*** Begin section ***

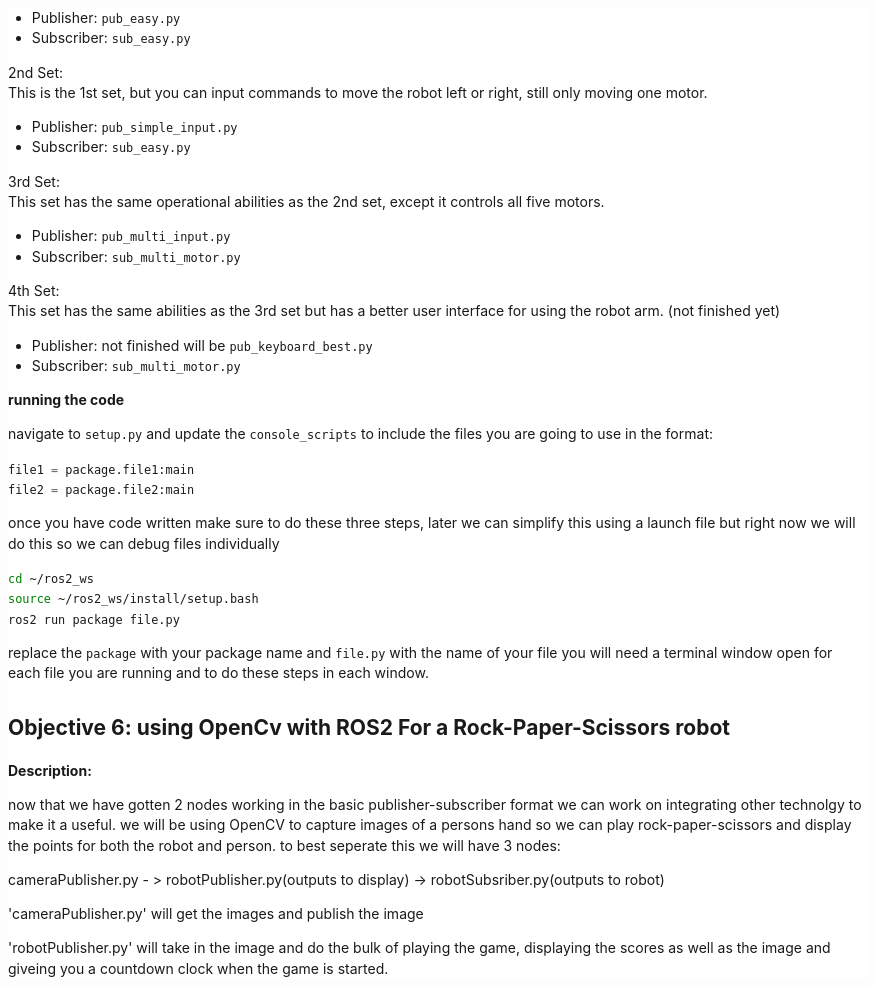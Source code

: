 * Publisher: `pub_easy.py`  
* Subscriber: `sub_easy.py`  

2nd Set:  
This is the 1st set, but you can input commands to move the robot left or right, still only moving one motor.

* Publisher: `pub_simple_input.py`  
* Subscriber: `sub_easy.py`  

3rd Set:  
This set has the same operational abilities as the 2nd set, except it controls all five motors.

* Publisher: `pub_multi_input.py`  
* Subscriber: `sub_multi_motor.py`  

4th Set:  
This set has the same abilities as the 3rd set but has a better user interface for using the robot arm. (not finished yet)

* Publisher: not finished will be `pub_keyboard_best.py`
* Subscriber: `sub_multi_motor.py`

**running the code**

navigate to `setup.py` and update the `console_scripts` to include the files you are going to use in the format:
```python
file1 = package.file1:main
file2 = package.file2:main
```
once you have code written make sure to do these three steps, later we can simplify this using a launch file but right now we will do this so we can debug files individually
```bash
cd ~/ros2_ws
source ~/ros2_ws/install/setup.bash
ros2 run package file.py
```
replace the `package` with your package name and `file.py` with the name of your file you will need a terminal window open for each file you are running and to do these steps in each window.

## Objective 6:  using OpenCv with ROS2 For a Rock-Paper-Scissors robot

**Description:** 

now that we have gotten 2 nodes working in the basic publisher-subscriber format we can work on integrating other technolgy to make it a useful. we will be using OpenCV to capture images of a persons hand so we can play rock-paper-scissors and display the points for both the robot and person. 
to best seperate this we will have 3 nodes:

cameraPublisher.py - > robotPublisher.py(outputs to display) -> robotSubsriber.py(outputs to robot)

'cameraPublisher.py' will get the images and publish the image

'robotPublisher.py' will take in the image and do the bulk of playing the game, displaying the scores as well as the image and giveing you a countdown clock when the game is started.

*** End section ***
*** Begin section ***

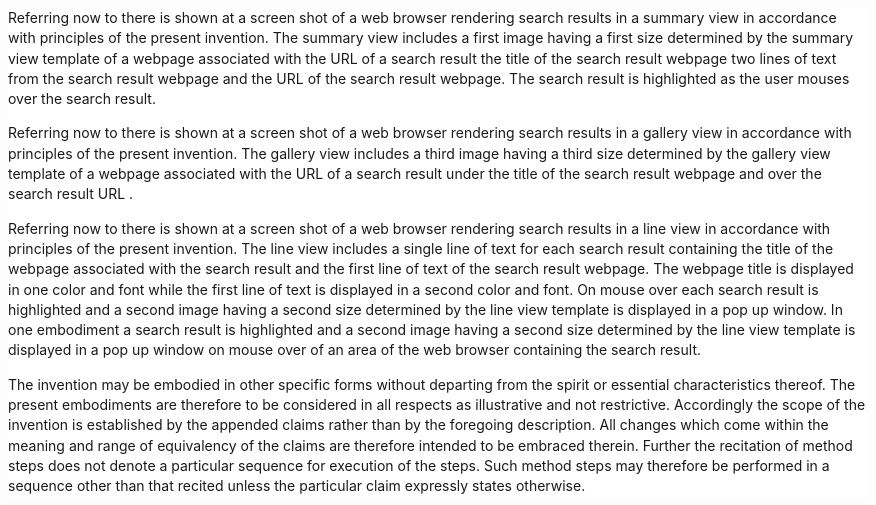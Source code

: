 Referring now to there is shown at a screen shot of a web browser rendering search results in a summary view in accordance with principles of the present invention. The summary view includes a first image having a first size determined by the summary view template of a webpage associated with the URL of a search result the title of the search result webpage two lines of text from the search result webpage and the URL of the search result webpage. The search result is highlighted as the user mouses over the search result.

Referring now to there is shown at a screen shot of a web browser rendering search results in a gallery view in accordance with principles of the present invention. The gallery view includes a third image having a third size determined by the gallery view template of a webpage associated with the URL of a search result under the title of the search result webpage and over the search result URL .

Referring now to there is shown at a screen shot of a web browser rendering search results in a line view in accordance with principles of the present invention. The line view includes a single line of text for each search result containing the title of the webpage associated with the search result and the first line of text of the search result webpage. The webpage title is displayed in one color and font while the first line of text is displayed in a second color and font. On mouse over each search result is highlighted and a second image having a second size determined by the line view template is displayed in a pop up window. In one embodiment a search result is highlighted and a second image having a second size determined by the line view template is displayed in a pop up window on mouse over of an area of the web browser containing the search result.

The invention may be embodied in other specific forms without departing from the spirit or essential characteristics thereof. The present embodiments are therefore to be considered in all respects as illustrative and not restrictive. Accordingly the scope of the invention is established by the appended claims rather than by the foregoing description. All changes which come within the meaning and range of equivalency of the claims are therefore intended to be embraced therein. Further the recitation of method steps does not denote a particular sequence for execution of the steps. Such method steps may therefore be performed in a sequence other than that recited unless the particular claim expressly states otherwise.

*** End section ***

▸ **EXERCISE**:
Go line by line through the data above and report each one that holds the string "main".

▸ **ANSWER BOX**:
file1 = package.file1:main
file2 = package.file2:main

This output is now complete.